Remember, even with these strategies, trading involves risks and it’s important to do thorough research and consider seeking advice from financial advisors.

How do I avoid over leveraging?

Over leveraging can lead to significant losses, but it can be avoided by following these steps:

  1. Understand Your Trading Strategy: Have a solid understanding of your trading strategy, risk tolerance, and account size.
  2. Use Proper Risk Management Techniques: Always use proper risk management techniques. This includes setting stop-loss orders to limit your losses.
  3. Choose the Right Leverage: Choose a leverage ratio that aligns with your risk tolerance and trading strategy.
  4. Monitor Your Trades Carefully: Keep a close eye on your trades and adjust your positions as necessary.
  5. Limit Your Risk: Only risk a small percentage of your account balance on each trade.
  6. Use Stop-Loss Orders: These can limit your losses by automatically selling a security when it reaches a certain price.

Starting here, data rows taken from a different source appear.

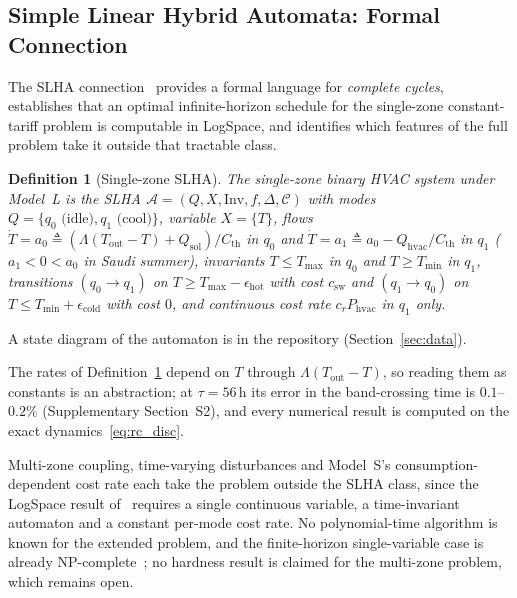 \documentclass[3p,twocolumn,number]{elsarticle}
\newtheorem{definition}{Definition} \newtheorem{proposition}{Proposition} \newtheorem{remark}{Remark} \newtheorem{observation}{Observation} \newtheorem{corollary}{Corollary}
\newcommand{\Tmin}{T_{\min}}
\newcommand{\Tmax}{T_{\max}}
\newcommand{\Tout}{T_{\mathrm{out}}}
\newcommand{\Cth}{C_{\mathrm{th}}}
\newcommand{\Qhvac}{Q_{\mathrm{hvac}}}
\newcommand{\csw}{c_{\mathrm{sw}}}
\newcommand{\Phvac}{P_{\mathrm{hvac}}}
\begin{document}
\subsection{Simple Linear Hybrid Automata: Formal Connection}
\label{subsec:slha}
 
The SLHA connection~\cite{Mousa2016} provides a formal language for \emph{complete cycles}, establishes that an optimal infinite-horizon schedule for the single-zone constant-tariff problem is computable in LogSpace, and identifies which features of the full problem take it outside that tractable class.
 
\begin{definition}[Single-zone SLHA]
\label{def:slha}
The single-zone binary HVAC system under Model~L is the SLHA $\mathcal{A}=(Q,X,\mathrm{Inv},f,\Delta,\mathcal{C})$ with modes $Q=\{q_0\text{ (idle)},q_1\text{ (cool)}\}$, variable $X=\{T\}$, flows $\dot{T}{=}a_0\triangleq(\Lambda(\Tout-T)+Q_{\mathrm{sol}})/\Cth$ in $q_0$ and $\dot{T}{=}a_1\triangleq a_0-\Qhvac/\Cth$ in $q_1$ ($a_1<0<a_0$ in Saudi summer), invariants $T\!\le\!\Tmax$ in $q_0$ and $T\!\ge\!\Tmin$ in $q_1$, transitions $(q_0\!\to\!q_1)$ on $T\!\ge\!\Tmax\!-\!\epsilon_{\mathrm{hot}}$ with cost $\csw$ and $(q_1\!\to\!q_0)$ on $T\!\le\!\Tmin\!+\!\epsilon_{\mathrm{cold}}$ with cost $0$, and continuous cost rate $c_r\Phvac$ in $q_1$ only.
\end{definition}
 
A state diagram of the automaton is in the repository (Section~\ref{sec:data}).

The rates of Definition~\ref{def:slha} depend on $T$ through $\Lambda(\Tout-T)$, so reading them as constants is an abstraction; at $\tau=56\,$h its error in the band-crossing time is $0.1$--$0.2\%$ (Supplementary Section~S2), and every numerical result is computed on the exact dynamics~\eqref{eq:rc_disc}.

Multi-zone coupling, time-varying disturbances and Model~S's consumption-dependent cost rate each take the problem outside the SLHA class, since the LogSpace result of~\cite{Mousa2016} requires a single continuous variable, a time-invariant automaton and a constant per-mode cost rate. No polynomial-time algorithm is known for the extended problem, and the finite-horizon single-variable case is already NP-complete~\cite{Mousa2016}; no hardness result is claimed for the multi-zone problem, which remains open.
 
\end{document}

Remember, even with these strategies, trading involves risks and it’s important to do thorough research and consider seeking advice from financial advisors.

BottomLine

StockEdge can provide you with a competitive advantage in both short-term trading and investing. This means that you not only have access to data in one place, but you can also create your own combination scans based on your unique technical and fundamental parameters. We trust that you found this blog informative and will utilize the information to its fullest potential in your intraday trading activities. Please share this blog with your loved ones to help us spread financial literacy.

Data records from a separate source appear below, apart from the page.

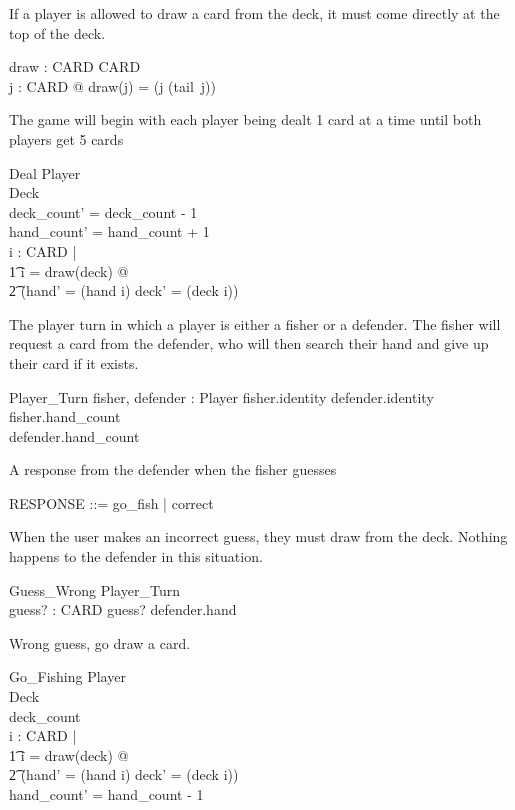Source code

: If a player is allowed to draw a card from the deck, it must come
directly at the top of the deck.
\begin{axdef}
    draw : \power CARD \fun \power CARD\\
    \where
    \forall j : \power CARD @ draw(j) = (j \setminus (tail~j))
\end{axdef}

The game will begin with each player being dealt 1 card at a time
until both players get 5 cards
\begin{schema}{Deal}
    \Delta Player \\
    \Delta Deck \\
    \where
    deck\_count' = deck\_count - 1\\  
    hand\_count' = hand\_count + 1\\
    \forall i : \power CARD | \\
    \t1 i = draw(deck) @ \\
    \t2 (hand' = (hand \cup i) \land deck' = (deck \setminus i))
\end{schema}

The player turn in which a player is either a fisher
or a defender. The fisher will request a card from the defender,
who will then search their hand and give up their card if it exists.
\begin{schema}{Player\_Turn}
    fisher, defender : Player
    \where
    fisher.identity \neq defender.identity\\
    fisher.hand\_count \\
    defender.hand\_count 
\end{schema}

A response from the defender when the fisher guesses
\begin{zed}
RESPONSE ::= go\_fish | correct
\end{zed}

When the user makes an incorrect guess, they must draw from
the deck. Nothing happens to the defender in this situation.
\begin{schema}{Guess\_Wrong}
    \Xi Player\_Turn \\
    guess? : CARD 
    \where
    guess? \notin defender.hand \\
\end{schema}

Wrong guess, go draw a card.
\begin{schema}{Go\_Fishing}
    \Delta Player\\
    \Delta Deck \\
    \where
    deck\_count  \\
    \forall i : \power CARD | \\
    \t1 i = draw(deck) @ \\
    \t2 (hand' = (hand \cup i) \land deck' = (deck \setminus i)) \\
    hand\_count' = hand\_count - 1 \\
\end{schema}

Wishing you successful investing!

How many people earn in trading?

While the exact number of people who make money in trading is not known, various sources provide some insights. According to one source, less than 1% of all traders make money in the share market. Another source states that 64% of all US day traders lose money, and only 36% realize profits. It’s important to note that these figures can vary widely depending on the source and the specific market conditions. Trading in the stock market involves risks, and it’s important to do thorough research and consider seeking advice from financial advisors

How hard is day trading?

Day trading can be challenging, especially for beginners. It requires a solid understanding of the stock market, quick decision-making skills, and the ability to manage stress and risk. Successful day trading also requires a significant time commitment, as you need to monitor the markets and your trades closely throughout the day.

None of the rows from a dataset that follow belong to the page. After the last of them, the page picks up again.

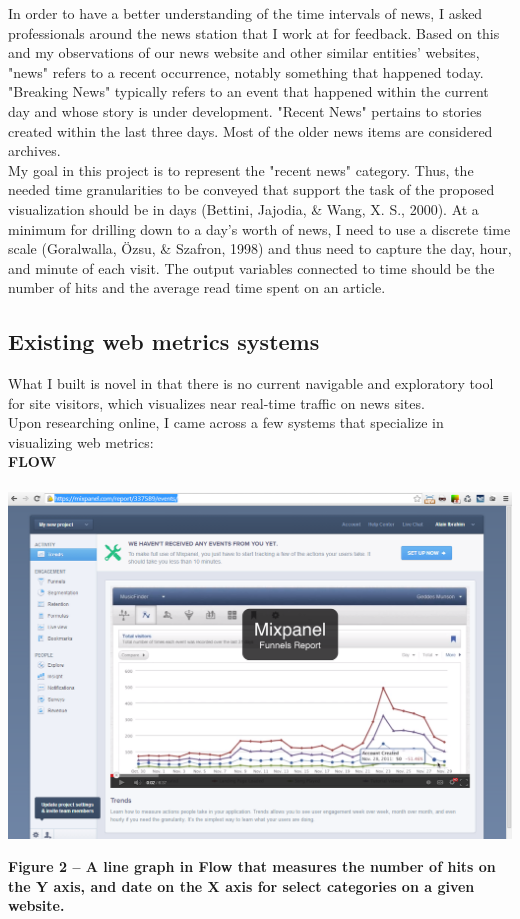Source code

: \documentclass[12pt]{article}
\begin{document}
In order to have a better understanding of the time intervals of news, I asked professionals around the news station that I work at for feedback. Based on this and my observations of our news website and other similar entities' websites, "news" refers to a recent occurrence, notably something that happened today. "Breaking News" typically refers to an event that happened within the current day and whose story is under development. "Recent News" pertains to stories created within the last three days. Most of the older news items are considered archives. \\
 My goal in this project is to represent the "recent news" category. Thus, the needed time granularities to be conveyed that support the task of the proposed visualization should be in days (Bettini, Jajodia, \& Wang, X. S., 2000). At a minimum for drilling down to a day's worth of news, I need to use a discrete time scale (Goralwalla, \"{O}zsu, \& Szafron, 1998) and thus need to capture the day, hour, and minute of each visit. The output variables connected to time should be the number of hits and the average read time spent on an article.

\newpage

\subsection{Existing web metrics systems}
What I built is novel in that there is no current navigable and exploratory tool for site visitors, which visualizes near real-time traffic on news sites. \\
Upon researching online, I came across a few systems that specialize in visualizing web metrics: \\

\noindent\textbf{FLOW} \\ \\
\noindent\includegraphics[scale=0.45]{img/flow}
\begin{singlespace}
\noindent\textbf{Figure 2 -- A line graph in Flow that measures the number of hits on the Y axis, and date on the X axis for select categories on a given website.} \\
\end{singlespace}
\end{document}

Who is the richest option trader in India?

Kirubakaran Rajendran from Chennai is one of the most successful options traders in India. He has designed trading bots — automated programs which trade using a given set of rules — to do his trading. Another notable trader is Ashu Sehrawat, who at only 22-years old, has quickly made a name for himself as one of the top stock traders and self-made millionaires in India. However, it’s important to note that the wealth of traders can fluctuate with market conditions and may not be publicly disclosed.

Can I become rich by trading?

Yes, it is possible to become rich by trading in the stock market. However, it’s important to note that trading, especially day trading, is not a guaranteed way to accumulate wealth. It requires a significant amount of knowledge, skill, and discipline. Successful trading involves careful analysis, effective risk management, and a deep understanding of market trends and indicators.
While some traders have been able to amass substantial wealth, many others have incurred significant losses. It’s also worth noting that the majority of day traders do not make large profits, and some estimates suggest that over 90% of day traders lose money.